What is the Common Good?

In his recent encyclical Fratelli Tutti, Pope Francis stresses the importance of striving to bring about the "common good." What is the meaning of the "common good," and how can we help further it in the world around us?


Photo by Micheile Henderson on Unsplash

"Let us look to the example of the Good Samaritan. Jesus’ parable summons us to rediscover our vocation as citizens of our respective nations and of the entire world, builders of a new social bond. This summons is ever new, yet it is grounded in a fundamental law of our being: we are called to direct society to the pursuit of the common good and, with this purpose in mind, to persevere in consolidating its political and social order, its fabric of relations, its human goals." (Fratelli Tutti, no. 66)


1. What is the common good?

2. Who participates in the common good?

3. What role does the political community play?

4. What is the universal destination of goods?

1. What is the common good?

The common good is "the sum total of social conditions which allow people, either as groups or as individuals, to reach their fulfillment more fully and more easily" (Gaudium et Spes, n. 26).

"The principle of the common good, to which every aspect of social life must be related if it is to attain its fullest meaning, stems from the dignity, unity and equality of all people. According to its primary and broadly accepted sense, the common good indicates 'the sum total of social conditions which allow people, either as groups or as individuals, to reach their fulfilment more fully and more easily.'

"The common good does not consist in the simple sum of the particular goods of each subject of a social entity. Belonging to everyone and to each person, it is and remains 'common,' because it is indivisible and because only together is it possible to attain it, increase it and safeguard its effectiveness, with regard also to the future. Just as the moral actions of an individual are accomplished in doing what is good, so too the actions of a society attain their full stature when they bring about the common good. The common good, in fact, can be understood as the social and community dimension of the moral good" (Compendium of the Social Doctrine of the Church, 164).

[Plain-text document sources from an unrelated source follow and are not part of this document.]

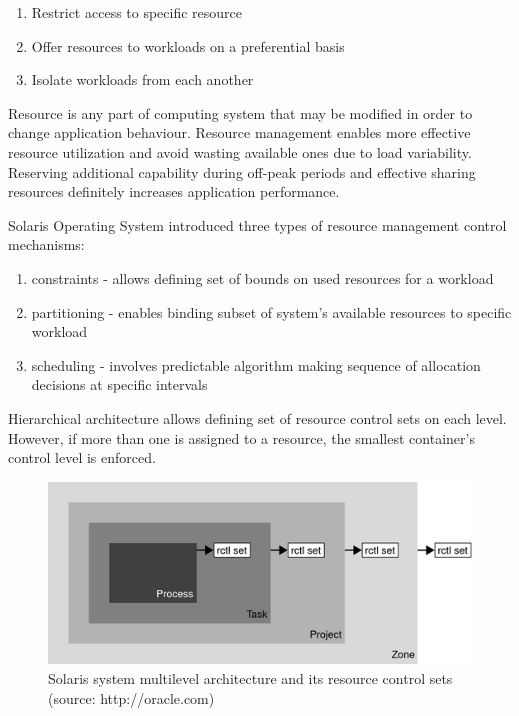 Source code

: \documentclass[11pt]{book}
\begin{document}
      \begin{enumerate}
        \item Restrict access to specific resource
        \item Offer resources to workloads on a preferential basis
        \item Isolate workloads from each another
      \end{enumerate}
	
      Resource is any part of computing system that may be modified in order to change application behaviour. Resource
      management enables more effective resource utilization and avoid wasting available ones due to load variability.
      Reserving additional capability during off-peak periods and effective sharing resources definitely increases
      application performance.
      
      Solaris Operating System introduced three types of resource management control mechanisms:

      \begin{enumerate}
        \item constraints - allows defining set of bounds on used resources for a workload
        \item partitioning - enables binding subset of system's available resources to specific workload
        \item scheduling - involves predictable algorithm making sequence of allocation decisions at specific intervals
      \end{enumerate}

      Hierarchical architecture allows defining set of resource control sets on each level. However, if more than one is
      assigned to a resource, the smallest container's control level is enforced. 

      \begin{figure}[H]
        \includegraphics[width=\textwidth]{img/rctrl.png}
        \caption{Solaris system multilevel architecture and its resource control sets (source: http://oracle.com)}
		  \end{figure}
                
\end{document}

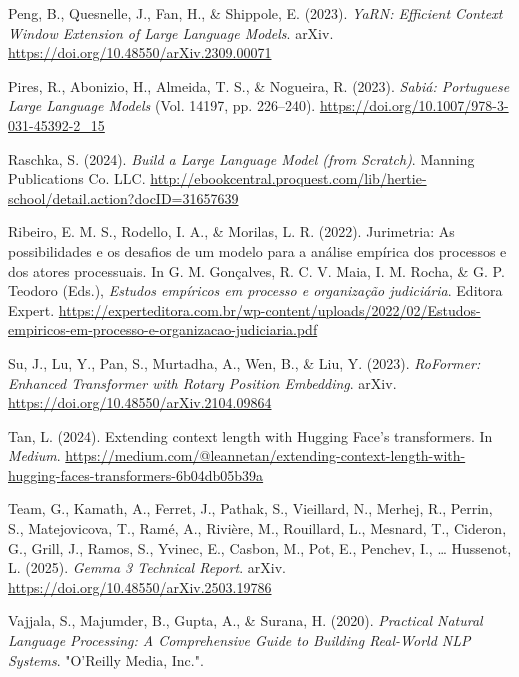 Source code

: \documentclass[
  12pt,
]{article}
\newlength{\cslhangindent}
\newenvironment{CSLReferences}[2] %
 {\begin{list}{}{%
  \setlength{\itemindent}{0pt}
  \setlength{\leftmargin}{0pt}
  \setlength{\parsep}{0pt}
  \ifodd #1
   \setlength{\leftmargin}{\cslhangindent}
   \setlength{\itemindent}{-1\cslhangindent}
  \fi
  \setlength{\itemsep}{#2\baselineskip}}}
 {\end{list}}
\begin{document}
\begin{CSLReferences}{1}{0}
Peng, B., Quesnelle, J., Fan, H., \& Shippole, E. (2023). \emph{{YaRN}:
{Efficient} {Context} {Window} {Extension} of {Large} {Language}
{Models}}. arXiv. \url{https://doi.org/10.48550/arXiv.2309.00071}

Pires, R., Abonizio, H., Almeida, T. S., \& Nogueira, R. (2023).
\emph{Sabiá: {Portuguese} {Large} {Language} {Models}} (Vol. 14197, pp.
226--240). \url{https://doi.org/10.1007/978-3-031-45392-2_15}

Raschka, S. (2024). \emph{Build a {Large} {Language} {Model} (from
{Scratch})}. Manning Publications Co. LLC.
\url{http://ebookcentral.proquest.com/lib/hertie-school/detail.action?docID=31657639}

Ribeiro, E. M. S., Rodello, I. A., \& Morilas, L. R. (2022). Jurimetria:
As possibilidades e os desafios de um modelo para a análise empírica dos
processos e dos atores processuais. In G. M. Gonçalves, R. C. V. Maia,
I. M. Rocha, \& G. P. Teodoro (Eds.), \emph{Estudos empíricos em
processo e organização judiciária}. Editora Expert.
\url{https://experteditora.com.br/wp-content/uploads/2022/02/Estudos-empiricos-em-processo-e-organizacao-judiciaria.pdf}

Su, J., Lu, Y., Pan, S., Murtadha, A., Wen, B., \& Liu, Y. (2023).
\emph{{RoFormer}: {Enhanced} {Transformer} with {Rotary} {Position}
{Embedding}}. arXiv. \url{https://doi.org/10.48550/arXiv.2104.09864}

Tan, L. (2024). Extending context length with {Hugging} {Face}'s
transformers. In \emph{Medium}.
\url{https://medium.com/@leannetan/extending-context-length-with-hugging-faces-transformers-6b04db05b39a}

Team, G., Kamath, A., Ferret, J., Pathak, S., Vieillard, N., Merhej, R.,
Perrin, S., Matejovicova, T., Ramé, A., Rivière, M., Rouillard, L.,
Mesnard, T., Cideron, G., Grill, J., Ramos, S., Yvinec, E., Casbon, M.,
Pot, E., Penchev, I., \ldots{} Hussenot, L. (2025). \emph{Gemma 3
{Technical} {Report}}. arXiv.
\url{https://doi.org/10.48550/arXiv.2503.19786}

Vajjala, S., Majumder, B., Gupta, A., \& Surana, H. (2020).
\emph{Practical {Natural} {Language} {Processing}: {A} {Comprehensive}
{Guide} to {Building} {Real}-{World} {NLP} {Systems}}. "O'Reilly Media,
Inc.".


\end{CSLReferences}
\end{document}
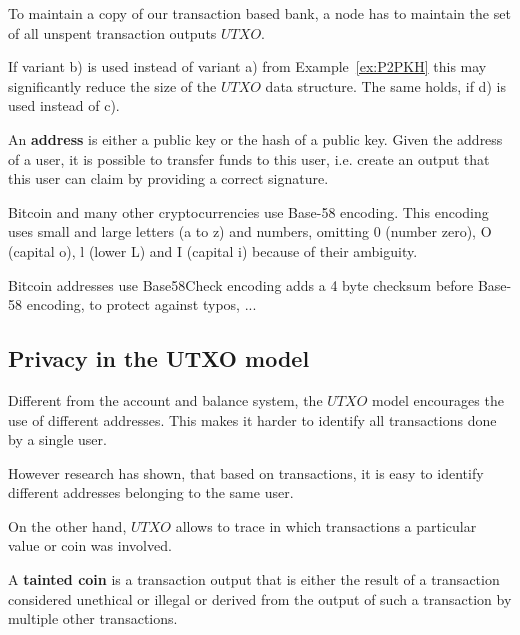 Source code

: \begin{note}
To maintain a copy of our transaction based bank, a node has to maintain the set of all unspent transaction outputs $UTXO$. 

If variant b) is used instead of variant a) from Example~\ref{ex:P2PKH} this may significantly reduce the size of the $UTXO$ data structure. The same holds, if d) is used instead of c).
\end{note}	


\begin{definition} An \textbf{address} is either a public key or the hash of a public key. Given the address of a user, it is possible to transfer funds to this user, i.e. create an output that this user can claim by providing a correct signature.
\end{definition}

\begin{note}
Bitcoin and many other cryptocurrencies use Base-58 encoding. This encoding uses small and large letters (a to z) and numbers, omitting 0 (number zero), O (capital o), l (lower L) and I (capital i) because of their ambiguity.

Bitcoin addresses use Base58Check encoding adds a 4 byte checksum before Base-58 encoding, to protect against typos, ...
\end{note}


\subsection{Privacy in the UTXO model}
Different from the account and balance system, the $UTXO$ model encourages the use of different addresses. This makes it harder to identify all transactions done by a single user.

However research has shown, that based on transactions, it is easy to identify different addresses belonging to the same user.

On the other hand, $UTXO$ allows to trace in which transactions a particular value or coin was involved.

\begin{definition}
A \textbf{tainted coin} is a transaction output that is either the result of a transaction considered unethical or illegal or derived from the output of such a transaction by multiple other transactions.
\end{definition}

"The common good is always oriented towards the progress of persons: 'The order of things must be subordinate to the order of persons, and not the other way around.' This order is founded on truth, built up in justice, and animated by love" (Catechism of the Catholic Church, 1912).

Meditate with St. Josemaria

A man or a society that does not react to suffering and injustice and makes no effort to alleviate them is still distant from the love of Christ's heart. While Christians enjoy the fullest freedom in finding and applying various solutions to these problems, they should be united in having one and the same desire to serve mankind. Otherwise their Christianity will not be the word and life of Jesus; it will be a fraud, a deception of God and man. (Christ is Passing By, 167)

Your task as a Christian citizen is to help see Christ’s love and freedom preside over all aspects of modern life: culture and the economy, work and rest, family life and social relations. (Furrow, 302)

A university must educate its students to have a sense of service to society, promoting the common good with their professional work and their activity. University people should be responsible citizens with a healthy concern for the problems of other people and a generous spirit which brings them to face these problems and to resolve them in the best possible way. It is the task of universities to foster these attitudes in their students. (Conversations, 74)

2. Who participates in the common good?

"'Participation' is the voluntary and generous engagement of a person in social interchange. It is necessary that all participate, each according to his position and role, in promoting the common good. This obligation is inherent in the dignity of the human person.

"Participation is achieved first of all by taking charge of the areas for which one assumes personal responsibility: by the care taken for the education of his family, by conscientious work, and so forth, man participates in the good of others and of society.

"As far as possible citizens should take an active part in public life. The manner of this participation may vary from one country or culture to another. 'One must pay tribute to those nations whose systems permit the largest possible number of the citizens to take part in public life in a climate of genuine freedom'" (Catechism of the Catholic Church, 1913-1915).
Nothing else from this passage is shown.